“JOHN CURLEY… ASLEEP AT THE WHEEL,” declares a recent campaign mailer sent out by Red Bank Democrats in one of the first attack ads of this year’s mayoral race.
Bearing an image of a pillow on a steering wheel, the mailer takes Republican Councilman and mayoral candidate John Curley to task for his purported responsibilty in the recent Finance Department mess. That’s the one in which former CFO Terence Whalen was replaced following the discovery of lax fiscal controls, and property owners got stuck with a tax increase to cover associated costs.
But the folks involved in writing and editing the mailer may have been asleep at the wheel, too. Or were they perhaps doing some aggressive driving?
The mailer includes anti-Curley excerpts from newspaper articles or editorials that apparently don’t exist.

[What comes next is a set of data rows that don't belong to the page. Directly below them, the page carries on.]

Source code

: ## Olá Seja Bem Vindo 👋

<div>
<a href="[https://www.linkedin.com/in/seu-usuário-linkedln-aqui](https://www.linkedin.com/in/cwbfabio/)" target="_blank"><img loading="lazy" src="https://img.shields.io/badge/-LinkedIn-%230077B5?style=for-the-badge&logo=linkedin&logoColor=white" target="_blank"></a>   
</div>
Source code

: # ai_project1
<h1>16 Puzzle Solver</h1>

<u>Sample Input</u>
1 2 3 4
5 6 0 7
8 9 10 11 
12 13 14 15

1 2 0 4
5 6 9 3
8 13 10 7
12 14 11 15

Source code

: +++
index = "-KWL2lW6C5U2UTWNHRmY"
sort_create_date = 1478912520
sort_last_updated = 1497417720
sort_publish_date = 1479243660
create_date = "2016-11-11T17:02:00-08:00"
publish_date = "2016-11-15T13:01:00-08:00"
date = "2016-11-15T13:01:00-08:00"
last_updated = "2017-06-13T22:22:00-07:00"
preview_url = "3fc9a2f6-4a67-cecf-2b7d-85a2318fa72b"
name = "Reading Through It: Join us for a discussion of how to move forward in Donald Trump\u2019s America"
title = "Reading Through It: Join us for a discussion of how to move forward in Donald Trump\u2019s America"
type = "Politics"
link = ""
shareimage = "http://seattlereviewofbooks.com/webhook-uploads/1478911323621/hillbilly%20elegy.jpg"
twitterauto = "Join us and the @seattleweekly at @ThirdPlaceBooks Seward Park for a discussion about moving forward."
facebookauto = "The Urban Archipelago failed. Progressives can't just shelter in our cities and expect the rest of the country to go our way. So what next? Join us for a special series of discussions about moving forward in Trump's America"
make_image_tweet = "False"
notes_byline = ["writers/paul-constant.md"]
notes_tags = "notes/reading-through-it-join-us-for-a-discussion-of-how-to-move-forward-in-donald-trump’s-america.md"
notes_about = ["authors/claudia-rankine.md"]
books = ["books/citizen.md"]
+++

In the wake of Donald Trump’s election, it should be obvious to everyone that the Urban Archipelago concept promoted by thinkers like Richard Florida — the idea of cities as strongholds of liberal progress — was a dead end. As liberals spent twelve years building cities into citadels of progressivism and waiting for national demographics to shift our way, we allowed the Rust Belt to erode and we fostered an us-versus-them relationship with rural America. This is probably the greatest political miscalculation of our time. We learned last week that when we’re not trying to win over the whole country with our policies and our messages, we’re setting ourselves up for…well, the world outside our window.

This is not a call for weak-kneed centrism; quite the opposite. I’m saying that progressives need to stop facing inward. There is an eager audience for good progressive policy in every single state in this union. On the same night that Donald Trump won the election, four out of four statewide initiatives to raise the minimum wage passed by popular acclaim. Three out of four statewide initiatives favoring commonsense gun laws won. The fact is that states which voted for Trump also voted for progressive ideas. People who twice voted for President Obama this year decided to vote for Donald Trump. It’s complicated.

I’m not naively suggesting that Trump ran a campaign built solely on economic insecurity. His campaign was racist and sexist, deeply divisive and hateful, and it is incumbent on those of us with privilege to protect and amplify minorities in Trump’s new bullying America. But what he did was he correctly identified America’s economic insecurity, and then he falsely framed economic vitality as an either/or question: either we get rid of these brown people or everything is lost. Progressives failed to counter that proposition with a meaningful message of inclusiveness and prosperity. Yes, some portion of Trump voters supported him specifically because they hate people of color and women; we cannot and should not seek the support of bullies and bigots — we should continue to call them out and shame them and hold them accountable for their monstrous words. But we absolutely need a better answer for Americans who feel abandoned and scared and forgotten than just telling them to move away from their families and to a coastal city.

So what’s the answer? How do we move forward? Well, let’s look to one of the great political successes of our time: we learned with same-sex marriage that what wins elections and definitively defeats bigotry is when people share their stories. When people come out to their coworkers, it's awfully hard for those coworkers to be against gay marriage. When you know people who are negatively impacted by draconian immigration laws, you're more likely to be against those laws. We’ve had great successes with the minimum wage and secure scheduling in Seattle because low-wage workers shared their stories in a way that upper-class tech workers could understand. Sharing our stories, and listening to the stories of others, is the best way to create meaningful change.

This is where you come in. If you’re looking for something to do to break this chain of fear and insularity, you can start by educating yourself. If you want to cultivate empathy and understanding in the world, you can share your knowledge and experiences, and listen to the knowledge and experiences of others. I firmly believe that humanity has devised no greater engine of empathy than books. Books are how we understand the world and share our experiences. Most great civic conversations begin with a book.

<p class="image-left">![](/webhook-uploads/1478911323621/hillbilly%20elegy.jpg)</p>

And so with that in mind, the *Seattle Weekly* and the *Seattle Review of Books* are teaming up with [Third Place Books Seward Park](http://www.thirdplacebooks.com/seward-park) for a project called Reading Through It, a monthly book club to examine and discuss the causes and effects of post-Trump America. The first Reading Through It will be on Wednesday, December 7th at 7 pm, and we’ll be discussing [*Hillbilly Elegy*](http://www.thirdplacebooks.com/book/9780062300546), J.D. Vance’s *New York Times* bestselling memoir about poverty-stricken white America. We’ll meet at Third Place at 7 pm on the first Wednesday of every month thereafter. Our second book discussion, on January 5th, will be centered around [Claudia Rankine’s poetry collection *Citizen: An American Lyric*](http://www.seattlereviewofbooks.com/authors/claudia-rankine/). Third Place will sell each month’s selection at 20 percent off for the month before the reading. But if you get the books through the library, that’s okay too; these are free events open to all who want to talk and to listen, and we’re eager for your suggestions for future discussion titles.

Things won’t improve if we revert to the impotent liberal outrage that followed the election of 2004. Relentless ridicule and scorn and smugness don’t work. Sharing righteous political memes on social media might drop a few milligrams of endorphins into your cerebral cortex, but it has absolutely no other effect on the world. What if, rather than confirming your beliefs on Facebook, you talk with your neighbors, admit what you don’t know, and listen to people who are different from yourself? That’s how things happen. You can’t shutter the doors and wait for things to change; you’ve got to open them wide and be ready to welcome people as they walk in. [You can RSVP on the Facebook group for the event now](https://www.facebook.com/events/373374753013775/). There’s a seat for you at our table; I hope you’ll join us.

The mailers are the first attack ads of what until now had been a civil mayoral election season. redbankgreen has received two since late last week. Both were sent by the Red Bank Democratic Campaign and target Curley without mentioning his Democratic opponent, Council President Pasquale Menna.
One, however, contains references to newspaper articles whose existence could not be verified by a check of newspaper archives.
This is from the mailer headlined “John Curley… Asleep at the Wheel,” which hit our mailbox last Thursday:
John Curley’s department overspent and mismanaged our tax dollars, resulting in a $400,000.00 hole in this year’s budget (Asbury Park Press, 8/29/06)
Did the Press actually say that? What made us suspicious about the purported excerpt is the use of decimal points; almost no newspaper uses them on sums that large. So we went looking for the story. What we found was an Aug. 29 story by Press reporter Larry Higgs on the infamous “Why don’t you take me down to Broad Street and hang me” episode, in which Curley was ousted as Finance Committee chairman.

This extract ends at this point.